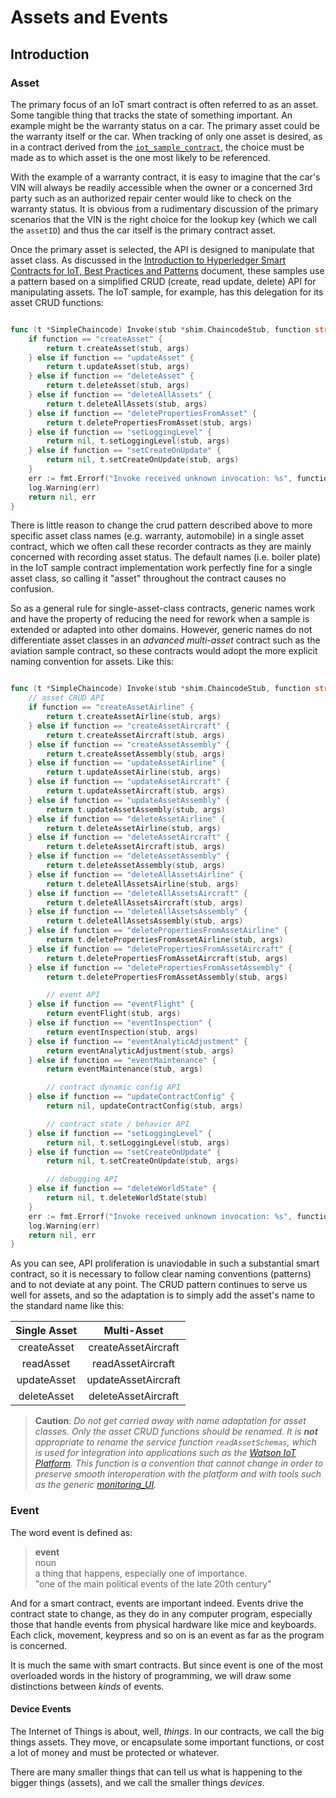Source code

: # Assets and Events

## Introduction

### **Asset**

The primary focus of an IoT smart contract is often referred to as an asset. Some tangible thing that tracks the state of something important. An example might be the warranty status on a car. The primary asset could be the warranty itself or the car. When tracking of only one asset is desired, as in a contract derived from the [`iot_sample_contract`](../iot_sample_contract), the choice must be made as to which asset is the one most likely to be referenced. 

With the example of a warranty contract, it is easy to imagine that the car's VIN will always be readily accessible when the owner or a concerned 3rd party such as an authorized repair center would like to check on the warranty status. It is obvious from a rudimentary discussion of the primary scenarios that the VIN is the right choice for the lookup key (which we call the `assetID`) and thus the car itself is the primary contract asset.

Once the primary asset is selected, the API is designed to manipulate that asset class. As discussed in the [Introduction to Hyperledger Smart Contracts for IoT, Best Practices and Patterns](HyperledgerContractsIntroBestPracticesPatterns.html) document, these samples use a pattern based on a simplified CRUD (create, read update, delete) API for manipulating assets. The IoT sample, for example, has this delegation for its asset CRUD functions:

``` go

func (t *SimpleChaincode) Invoke(stub *shim.ChaincodeStub, function string, args []string) ([]byte, error) {
	if function == "createAsset" {
		return t.createAsset(stub, args)
	} else if function == "updateAsset" {
		return t.updateAsset(stub, args)
	} else if function == "deleteAsset" {
		return t.deleteAsset(stub, args)
	} else if function == "deleteAllAssets" {
		return t.deleteAllAssets(stub, args)
	} else if function == "deletePropertiesFromAsset" {
		return t.deletePropertiesFromAsset(stub, args)
	} else if function == "setLoggingLevel" {
		return nil, t.setLoggingLevel(stub, args)
	} else if function == "setCreateOnUpdate" {
		return nil, t.setCreateOnUpdate(stub, args)
	}
	err := fmt.Errorf("Invoke received unknown invocation: %s", function)
    log.Warning(err)
	return nil, err
}

```

There is little reason to change the crud pattern described above to more specific asset class names (e.g. warranty, automobile) in a single asset contract, which we often call these recorder contracts as they are mainly concerned with recording asset status. The default names (i.e. boiler plate) in the IoT sample contract implementation work perfectly fine for a single asset class, so calling it "asset" throughout the contract causes no confusion.

So as a general rule for single-asset-class contracts, generic names work and have the property of reducing the need for rework when a sample is extended or adapted into other domains. However, generic names do not differentiate asset classes in an *advanced multi-asset* contract such as the aviation sample contract, so these contracts would adopt the more explicit naming convention for assets. Like this:

``` go

func (t *SimpleChaincode) Invoke(stub *shim.ChaincodeStub, function string, args []string) ([]byte, error) {
	// asset CRUD API
	if function == "createAssetAirline" {
		return t.createAssetAirline(stub, args)
	} else if function == "createAssetAircraft" {
		return t.createAssetAircraft(stub, args)
	} else if function == "createAssetAssembly" {
		return t.createAssetAssembly(stub, args)
	} else if function == "updateAssetAirline" {
		return t.updateAssetAirline(stub, args)
	} else if function == "updateAssetAircraft" {
		return t.updateAssetAircraft(stub, args)
	} else if function == "updateAssetAssembly" {
		return t.updateAssetAssembly(stub, args)
	} else if function == "deleteAssetAirline" {
		return t.deleteAssetAirline(stub, args)
	} else if function == "deleteAssetAircraft" {
		return t.deleteAssetAircraft(stub, args)
	} else if function == "deleteAssetAssembly" {
		return t.deleteAssetAssembly(stub, args)
	} else if function == "deleteAllAssetsAirline" {
		return t.deleteAllAssetsAirline(stub, args)
	} else if function == "deleteAllAssetsAircraft" {
		return t.deleteAllAssetsAircraft(stub, args)
	} else if function == "deleteAllAssetsAssembly" {
		return t.deleteAllAssetsAssembly(stub, args)
	} else if function == "deletePropertiesFromAssetAirline" {
		return t.deletePropertiesFromAssetAirline(stub, args)
	} else if function == "deletePropertiesFromAssetAircraft" {
		return t.deletePropertiesFromAssetAircraft(stub, args)
	} else if function == "deletePropertiesFromAssetAssembly" {
		return t.deletePropertiesFromAssetAssembly(stub, args)

		// event API
	} else if function == "eventFlight" {
		return eventFlight(stub, args)
	} else if function == "eventInspection" {
		return eventInspection(stub, args)
	} else if function == "eventAnalyticAdjustment" {
		return eventAnalyticAdjustment(stub, args)
	} else if function == "eventMaintenance" {
		return eventMaintenance(stub, args)

		// contract dynamic config API
	} else if function == "updateContractConfig" {
		return nil, updateContractConfig(stub, args)

		// contract state / behavior API
	} else if function == "setLoggingLevel" {
		return nil, t.setLoggingLevel(stub, args)
	} else if function == "setCreateOnUpdate" {
		return nil, t.setCreateOnUpdate(stub, args)

		// debugging API
	} else if function == "deleteWorldState" {
		return nil, t.deleteWorldState(stub)
	}
	err := fmt.Errorf("Invoke received unknown invocation: %s", function)
	log.Warning(err)
	return nil, err
}

```

As you can see, API proliferation is unaviodable in such a substantial smart contract, so it is necessary to follow clear naming conventions (patterns) and to not deviate at any point. The CRUD pattern continues to serve us well for assets, and so the adaptation is to simply add the asset's name to the standard name like this:

|Single Asset|Multi-Asset|
|:------------:|:-----------:|
|createAsset|createAssetAircraft|
|readAsset|readAssetAircraft|
|updateAsset|updateAssetAircraft|
|deleteAsset|deleteAssetAircraft|

> **Caution**: *Do not get carried away with name adaptation for asset classes. Only the asset CRUD functions should be renamed. It is **not** appropriate to rename the service function `readAssetSchemas`, which is used for integration into applications such as the [Watson IoT Platform](http://www.ibm.com/internet-of-things/iot-solutions/watson-iot-platform/). This function is a convention that cannot change in order to preserve smooth interoperation with the platform and with tools such as the generic [monitoring_UI](../../monitoring_UI).*

### Event

The word event is defined as:

> **event**  
noun  
a thing that happens, especially one of importance.  
"one of the main political events of the late 20th century"

And for a smart contract, events are important indeed. Events drive the contract state to change, as they do in any computer program, especially those that handle events from physical hardware like mice and keyboards. Each click, movement, keypress and so on is an event as far as the program is concerned.

It is much the same with smart contracts. But since event is one of the most overloaded words in the history of programming, we will draw some distinctions between *kinds* of events.

#### Device Events

The Internet of Things is about, well, *things*. In our contracts, we call the big things assets. They move, or encapsulate some important functions, or cost a lot of money and must be protected or whatever.

There are many smaller things that can tell us what is happening to the bigger things (assets), and we call the smaller things *devices*.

- [Directions] One number only, please: the count of lines in the data that hold the word "status".

- [Answer section] 3